Procuradores
da força-tarefa nunca ligaram para ideais, e sim para busca pelo poder
Danton
fez a Convenção fundar o Tribunal Criminal Extraordinário em março de 1793. Um
ano depois, sob o Terror jacobino que ajudou a implantar, acusado de
enriquecimento ilícito, foi submetido a uma encenação judicial e executado na
guilhotina. Moro
e sua camarilha de procuradores não terão o destino do revolucionário
francês, mas merecem sentar no banco dos réus.
Moro,
um juiz que sonhou ser presidente, é o elemento passageiro. Mais perene é o
caldo de cultura no qual surgiu a força-tarefa. No seu voto, Gilmar
Mendes acertou ao indicar que o timão da Lava Jato foi comandado por uma
panelinha de procuradores dispostos a usar a lei como subterfúgio para
alavancar um projeto político. Aí é que entra a figura de Danton.
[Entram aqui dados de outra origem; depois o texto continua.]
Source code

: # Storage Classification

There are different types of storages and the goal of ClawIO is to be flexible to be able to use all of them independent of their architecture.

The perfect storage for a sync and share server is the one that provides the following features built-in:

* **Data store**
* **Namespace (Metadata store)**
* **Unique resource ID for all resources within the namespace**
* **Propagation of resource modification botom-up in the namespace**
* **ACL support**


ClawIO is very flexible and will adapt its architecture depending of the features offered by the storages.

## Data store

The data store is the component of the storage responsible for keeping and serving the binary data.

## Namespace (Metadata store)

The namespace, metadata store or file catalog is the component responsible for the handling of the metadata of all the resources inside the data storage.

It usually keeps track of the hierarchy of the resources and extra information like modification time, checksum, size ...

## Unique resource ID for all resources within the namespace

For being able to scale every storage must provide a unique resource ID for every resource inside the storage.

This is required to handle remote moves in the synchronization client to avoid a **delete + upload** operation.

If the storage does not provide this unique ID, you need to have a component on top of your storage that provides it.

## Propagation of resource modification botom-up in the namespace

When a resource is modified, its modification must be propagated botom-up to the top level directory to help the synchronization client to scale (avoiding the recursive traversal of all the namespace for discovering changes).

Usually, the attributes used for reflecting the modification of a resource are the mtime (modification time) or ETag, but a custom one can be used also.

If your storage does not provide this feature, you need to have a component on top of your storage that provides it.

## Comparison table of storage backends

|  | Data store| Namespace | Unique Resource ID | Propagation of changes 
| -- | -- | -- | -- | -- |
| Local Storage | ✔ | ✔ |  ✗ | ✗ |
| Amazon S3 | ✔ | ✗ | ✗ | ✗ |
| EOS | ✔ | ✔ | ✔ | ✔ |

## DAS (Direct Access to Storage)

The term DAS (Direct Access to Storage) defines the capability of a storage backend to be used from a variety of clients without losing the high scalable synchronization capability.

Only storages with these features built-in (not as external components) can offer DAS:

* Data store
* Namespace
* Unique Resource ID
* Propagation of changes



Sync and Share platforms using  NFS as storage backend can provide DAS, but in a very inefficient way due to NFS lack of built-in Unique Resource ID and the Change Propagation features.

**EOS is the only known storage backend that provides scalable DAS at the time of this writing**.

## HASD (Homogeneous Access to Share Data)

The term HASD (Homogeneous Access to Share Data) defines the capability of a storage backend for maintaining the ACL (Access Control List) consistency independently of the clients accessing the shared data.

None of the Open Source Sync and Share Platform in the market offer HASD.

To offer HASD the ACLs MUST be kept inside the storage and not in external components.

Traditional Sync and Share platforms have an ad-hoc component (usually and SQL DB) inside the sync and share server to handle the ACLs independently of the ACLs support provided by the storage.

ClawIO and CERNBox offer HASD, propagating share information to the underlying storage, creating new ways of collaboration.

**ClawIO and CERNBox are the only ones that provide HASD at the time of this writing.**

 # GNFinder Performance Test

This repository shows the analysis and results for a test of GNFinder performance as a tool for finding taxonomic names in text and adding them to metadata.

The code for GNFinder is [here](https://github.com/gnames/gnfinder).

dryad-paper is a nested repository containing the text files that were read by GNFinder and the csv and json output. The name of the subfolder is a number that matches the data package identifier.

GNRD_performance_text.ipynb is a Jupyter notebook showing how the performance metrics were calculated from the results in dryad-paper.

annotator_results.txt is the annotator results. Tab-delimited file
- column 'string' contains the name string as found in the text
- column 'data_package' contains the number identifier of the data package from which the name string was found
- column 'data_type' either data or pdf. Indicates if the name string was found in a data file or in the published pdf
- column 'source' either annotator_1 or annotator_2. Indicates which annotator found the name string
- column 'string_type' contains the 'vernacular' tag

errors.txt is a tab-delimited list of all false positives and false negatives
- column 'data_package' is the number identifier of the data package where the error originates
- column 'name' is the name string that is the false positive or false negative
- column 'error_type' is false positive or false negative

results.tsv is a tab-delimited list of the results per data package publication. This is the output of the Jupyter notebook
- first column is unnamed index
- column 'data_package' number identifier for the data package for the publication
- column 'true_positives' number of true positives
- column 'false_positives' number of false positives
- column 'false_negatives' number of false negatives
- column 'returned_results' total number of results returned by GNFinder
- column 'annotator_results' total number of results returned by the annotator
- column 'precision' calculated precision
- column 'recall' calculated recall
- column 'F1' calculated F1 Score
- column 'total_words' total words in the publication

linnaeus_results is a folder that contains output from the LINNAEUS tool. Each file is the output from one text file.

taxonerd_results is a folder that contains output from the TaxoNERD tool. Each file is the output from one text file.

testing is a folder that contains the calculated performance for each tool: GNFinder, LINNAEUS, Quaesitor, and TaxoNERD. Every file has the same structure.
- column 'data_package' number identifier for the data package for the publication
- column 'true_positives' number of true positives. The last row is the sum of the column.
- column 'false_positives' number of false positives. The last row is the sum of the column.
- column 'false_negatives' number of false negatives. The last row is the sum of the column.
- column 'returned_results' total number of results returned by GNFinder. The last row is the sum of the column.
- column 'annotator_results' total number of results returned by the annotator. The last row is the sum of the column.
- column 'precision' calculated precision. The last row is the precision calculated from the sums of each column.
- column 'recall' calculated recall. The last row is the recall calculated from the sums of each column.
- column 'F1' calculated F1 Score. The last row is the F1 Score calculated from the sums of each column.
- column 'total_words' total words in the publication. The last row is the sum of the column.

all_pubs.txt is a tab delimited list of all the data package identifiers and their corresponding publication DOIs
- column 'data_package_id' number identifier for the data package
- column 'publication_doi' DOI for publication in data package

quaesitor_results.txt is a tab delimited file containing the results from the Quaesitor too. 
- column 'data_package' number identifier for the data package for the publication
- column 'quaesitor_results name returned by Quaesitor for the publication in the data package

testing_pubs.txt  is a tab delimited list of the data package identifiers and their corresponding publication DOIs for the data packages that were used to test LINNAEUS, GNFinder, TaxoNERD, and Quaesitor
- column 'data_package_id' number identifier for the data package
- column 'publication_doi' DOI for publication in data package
Paralelos têm limites. Danton viveu e morreu por seus ideais. No meio do caminho, descobriu que parira um monstro e tentou domá-lo, mas já era tarde. Os procuradores da força-tarefa nunca ligaram para ideais, preferindo cavalgá-los em benefício de suas carreiras e, sobretudo, da busca pelo poder. São Dantons de araque, personagens de uma pantomima, não de uma tragédia. Mesmo assim, o paralelo ilumina algo relevante.
Nosso
Ministério Público foi criado como uma espécie de Comitê de Salvação Pública.
Na moldura desse poder estatal sem clara delimitação de função e sem controle
externo, jovens procuradores nutriram-se da crença na reforma do mundo pela
interpretação voluntarista dos códigos legais. O Brasil seria salvo por fora da
política, essa lagoa de dejetos imundos, graças à ação obstinada de
funcionários de Estado armados com a prerrogativa de investigar e acusar. A
força-tarefa foi o fruto maduro da árvore do jacobinismo judicial.
A
Lava Jato começou iluminando as vastas teias corruptas que ligam a elite
política ao meio empresarial, mas degenerou no projeto de implodir o sistema
político para
conduzir um juiz ao posto mais alto da República. No trajeto, borrou a
fronteira que separa os atos de processar e julgar, pisoteou as garantias dos
réus, transformou-se em ator político e arrastou o STF para a lama.
Xi
Jinping cimentou seu poder absoluto por meio de uma campanha anticorrupção no
interior do Estado-Partido. Putin manipula tribunais amestrados para perseguir
supostos corruptos. Só estúpidos acreditam que os fins justificam os meios. O
sequestro político do sistema de Justiça seleciona e pune corruptos
convenientes, junto com inocentes cuja culpa é fazer oposição, enquanto
autoriza a corrupção dos cortesãos. No Estado de Direito, o produto final do
jacobinismo judicial é a anulação de investigações e o triunfo da impunidade.
Os procuradores que pintaram o sete não têm o direito de atribuir a outros a
responsabilidade pelo melancólico desfecho.
Falta-lhes
direito, sobra-lhes cara de pau. Aqui,
em meados de 2017, critiquei as inclinações jacobinas do Partido dos
Procuradores. Carlos
Fernando Lima, decano da força-tarefa, retrucou identificando no meu texto
a maléfica intenção oculta de proteger "a indecorosa festa desses
vampiros". Pouco depois, à provecta idade de 55, aposentou-se com
proventos integrais, atravessou a porta giratória e foi advogar na área de
compliance para clientes que temem cair nas garras de seus camaradas
procuradores.
A postagem do heroico combatente incluía uma citação de Danton e, à sorrelfa, a tese de que o Terror assegurou a vitória final dos altos ideais da Revolução Francesa. Não conseguiremos circunscrever a corrupção às franjas do sistema político sem extirpar a cultura salvacionista que impregna o Ministério Público, separando as esferas da Justiça e da política. A cabeça de Danton rolou na guilhotina no 17 do Germinal do Ano II. Um futuro processo de Moro e dos procuradores deve ser justo e imparcial, porque isso é o certo e para ensinar-lhes a lição jurídica que não aprenderam.